BEGIN DATASET EXCERPTS

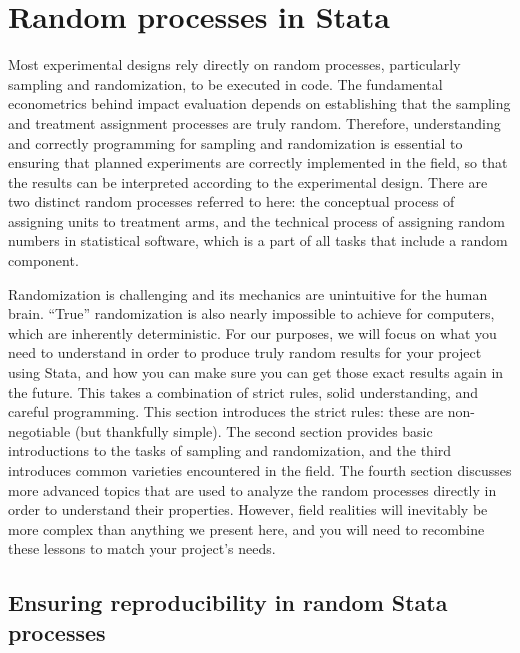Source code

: 
\section{Random processes in Stata}

Most experimental designs rely directly on random processes,
particularly sampling and randomization, to be executed in code.
The fundamental econometrics behind impact evaluation
depends on establishing that the sampling
and treatment assignment processes are truly random.
Therefore, understanding and correctly programming for sampling and randomization
is essential to ensuring that planned experiments
are correctly implemented in the field, so that the results
can be interpreted according to the experimental design.
There are two distinct random processes referred to here:
the conceptual process of assigning units to treatment arms,
and the technical process of assigning random numbers in statistical software,
which is a part of all tasks that include a random component.

Randomization is challenging and its mechanics are unintuitive for the human brain.
``True'' randomization is also nearly impossible to achieve for computers,
which are inherently deterministic.
For our purposes, we will focus on what you need to understand
in order to produce truly random results for your project using Stata,
and how you can make sure you can get those exact results again in the future.
This takes a combination of strict rules, solid understanding, and careful programming.
This section introduces the strict rules: these are non-negotiable (but thankfully simple).
The second section provides basic introductions to the tasks of sampling and randomization,
and the third introduces common varieties encountered in the field.
The fourth section discusses more advanced topics that are used
to analyze the random processes directly in order to understand their properties.
However, field realities will inevitably
be more complex than anything we present here,
and you will need to recombine these lessons to match your project's needs.

\subsection{Ensuring reproducibility in random Stata processes}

END DATASET EXCERPTS

When you reach the line containing "be more complex" in the listing, transcribe it and every line after it exactly, through the last line, and add nothing.

be more complex than anything we present here,
and you will need to recombine these lessons to match your project's needs.

\subsection{Ensuring reproducibility in random Stata processes}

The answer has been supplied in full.